**Task**
Scan the records below and report how many lines contain the word "advanced", giving the number by itself.

**Listed records**
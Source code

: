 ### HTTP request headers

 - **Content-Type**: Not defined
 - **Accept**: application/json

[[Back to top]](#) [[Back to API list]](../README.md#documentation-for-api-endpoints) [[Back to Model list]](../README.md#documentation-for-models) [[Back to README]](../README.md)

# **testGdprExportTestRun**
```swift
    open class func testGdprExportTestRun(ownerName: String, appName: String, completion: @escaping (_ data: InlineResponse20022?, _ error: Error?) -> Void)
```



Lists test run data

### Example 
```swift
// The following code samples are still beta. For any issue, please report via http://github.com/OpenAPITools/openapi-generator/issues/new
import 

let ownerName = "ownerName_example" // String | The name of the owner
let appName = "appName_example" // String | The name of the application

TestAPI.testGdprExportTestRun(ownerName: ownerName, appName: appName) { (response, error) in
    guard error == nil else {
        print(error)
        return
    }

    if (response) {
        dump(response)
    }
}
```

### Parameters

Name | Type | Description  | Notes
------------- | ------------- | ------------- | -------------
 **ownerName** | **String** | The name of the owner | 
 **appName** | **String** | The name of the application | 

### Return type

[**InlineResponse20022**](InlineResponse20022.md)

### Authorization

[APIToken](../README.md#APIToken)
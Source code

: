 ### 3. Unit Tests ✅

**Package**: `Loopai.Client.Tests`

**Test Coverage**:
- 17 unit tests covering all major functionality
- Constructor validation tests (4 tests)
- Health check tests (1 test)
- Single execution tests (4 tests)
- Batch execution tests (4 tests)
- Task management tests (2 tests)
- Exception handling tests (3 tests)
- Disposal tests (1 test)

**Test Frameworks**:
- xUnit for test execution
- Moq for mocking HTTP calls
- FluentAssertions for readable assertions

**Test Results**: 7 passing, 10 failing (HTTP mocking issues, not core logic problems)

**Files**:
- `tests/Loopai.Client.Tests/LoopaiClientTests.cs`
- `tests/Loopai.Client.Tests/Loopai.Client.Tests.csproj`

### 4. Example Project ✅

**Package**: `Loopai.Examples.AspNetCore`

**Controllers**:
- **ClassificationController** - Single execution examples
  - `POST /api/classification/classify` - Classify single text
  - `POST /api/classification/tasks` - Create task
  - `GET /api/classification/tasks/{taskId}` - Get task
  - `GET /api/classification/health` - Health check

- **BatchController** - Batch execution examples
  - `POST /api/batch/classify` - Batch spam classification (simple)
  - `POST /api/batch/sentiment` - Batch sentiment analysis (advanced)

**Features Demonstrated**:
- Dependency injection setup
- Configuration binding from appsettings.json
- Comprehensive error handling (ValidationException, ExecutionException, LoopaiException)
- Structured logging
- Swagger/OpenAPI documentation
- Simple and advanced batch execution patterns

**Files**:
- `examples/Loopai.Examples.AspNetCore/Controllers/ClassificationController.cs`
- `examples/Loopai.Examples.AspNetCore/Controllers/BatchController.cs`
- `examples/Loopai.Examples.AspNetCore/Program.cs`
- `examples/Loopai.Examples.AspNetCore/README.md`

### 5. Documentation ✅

**Exercise output**
2